Sports scores for visitor’s bureau

Marketing hopes to attract tournaments.

“If we don’t do it now, we are going to get left in the dust, so to speak, so we need to be venturing more into the sports category,” Diana Thompson, the bureau’s executive director told the county commissioners during a recent meeting.

As part of that effort, a representative of the National Association of Sports Commissions will visit the county in late April for meetings with government and sports leaders, among others, to discuss possibilities for activities.

“We will talk about what he can do for us, what we can do,” Thompson said.

One plus of sports-related activities/events being held in the community is the higher visibility than some tourism-related activities in the past such as stops in communities by motor coach tours, she said.

“When you have a sports organization coming in for a big tournament, it is a lot more visible to the entire community,” she said. “I think we are ready to go. … It is exciting.”

The sports marketing was just one aspect of Thompson’s report to the commission.
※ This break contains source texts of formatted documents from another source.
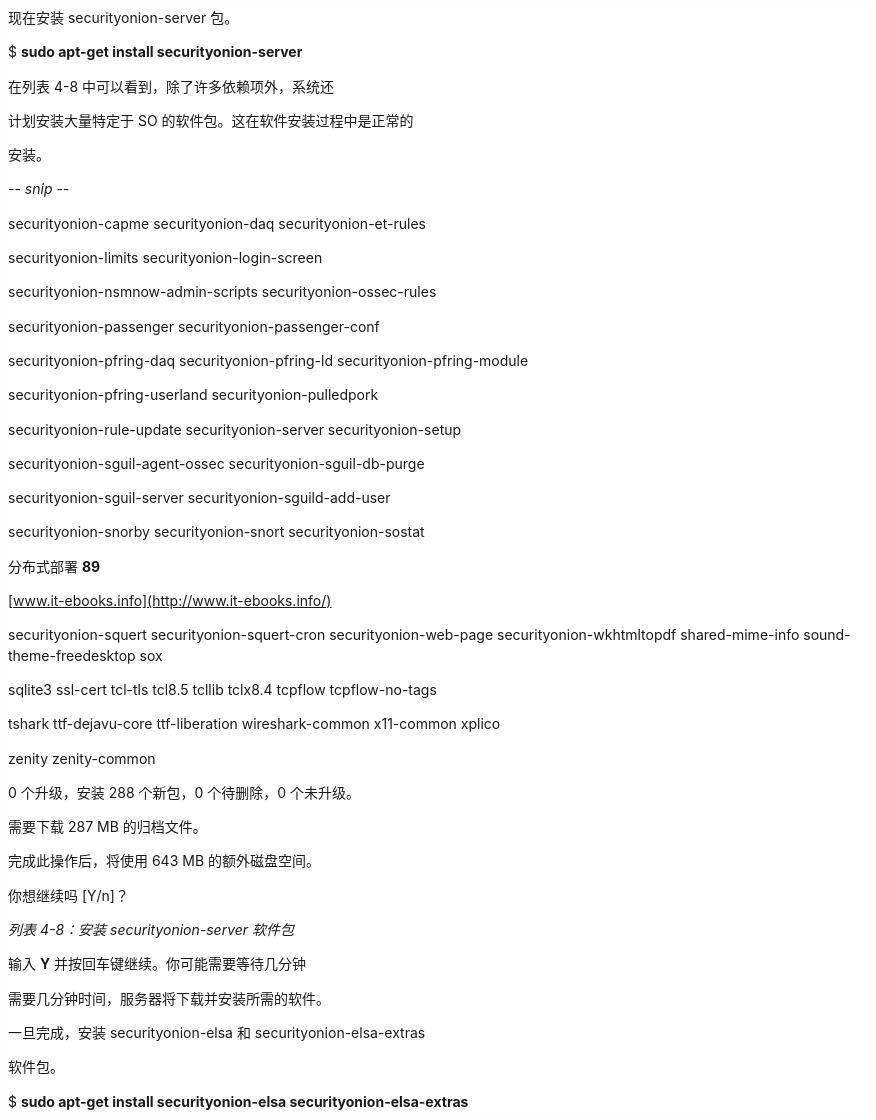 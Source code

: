 现在安装 securityonion-server 包。

$ **sudo apt-get install securityonion-server**

在列表 4-8 中可以看到，除了许多依赖项外，系统还

计划安装大量特定于 SO 的软件包。这在软件安装过程中是正常的

安装。

*-- snip --*

securityonion-capme securityonion-daq securityonion-et-rules

securityonion-limits securityonion-login-screen

securityonion-nsmnow-admin-scripts securityonion-ossec-rules

securityonion-passenger securityonion-passenger-conf

securityonion-pfring-daq securityonion-pfring-ld securityonion-pfring-module

securityonion-pfring-userland securityonion-pulledpork

securityonion-rule-update securityonion-server securityonion-setup

securityonion-sguil-agent-ossec securityonion-sguil-db-purge

securityonion-sguil-server securityonion-sguild-add-user

securityonion-snorby securityonion-snort securityonion-sostat

分布式部署 **89**

[www.it-ebooks.info](http://www.it-ebooks.info/)

securityonion-squert securityonion-squert-cron securityonion-web-page securityonion-wkhtmltopdf shared-mime-info sound-theme-freedesktop sox

sqlite3 ssl-cert tcl-tls tcl8.5 tcllib tclx8.4 tcpflow tcpflow-no-tags

tshark ttf-dejavu-core ttf-liberation wireshark-common x11-common xplico

zenity zenity-common

0 个升级，安装 288 个新包，0 个待删除，0 个未升级。

需要下载 287 MB 的归档文件。

完成此操作后，将使用 643 MB 的额外磁盘空间。

你想继续吗 [Y/n]？

*列表 4-8：安装 securityonion-server 软件包*

输入 **Y** 并按回车键继续。你可能需要等待几分钟

需要几分钟时间，服务器将下载并安装所需的软件。

一旦完成，安装 securityonion-elsa 和 securityonion-elsa-extras

软件包。

$ **sudo apt-get install securityonion-elsa securityonion-elsa-extras**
The bureau is the recipient of the proceeds of the county’s 3 percent lodging tax, which set another record in 2015.

The tax that makes up the majority of the bureau’s income, brought in $419,728 last year, up from $412,727 the previous year. The bureau’s total revenues were $430,415, up from $421,708 in 2014.

The bureau last year spent $438,496, including around $37,000 in projects that were not included in the annual budget, Thompson said. Most of the added work, approved by the bureau board, involved projects with companies hired to videotape county highlights and specific attractions.

The taping included a contract with a company to produce footage of the county and its attractions as seen from a drone. Those images were used in a 30-second commercial and a four-minute video about visiting the county.

Commissioner Jack Evans said the drone project was impressive. “It was money well spent,” he said.

Other videos the bureau contracted were for the villages of Covington and West Milton and attractions including WACO, the county fair and Hobart Arena.

“I like hearing the fact that you are not concentrating on our three cities, but also going out to our villages and assisting them any way we can. I think that is important,” Commissioner John “Bud” O’Brien said.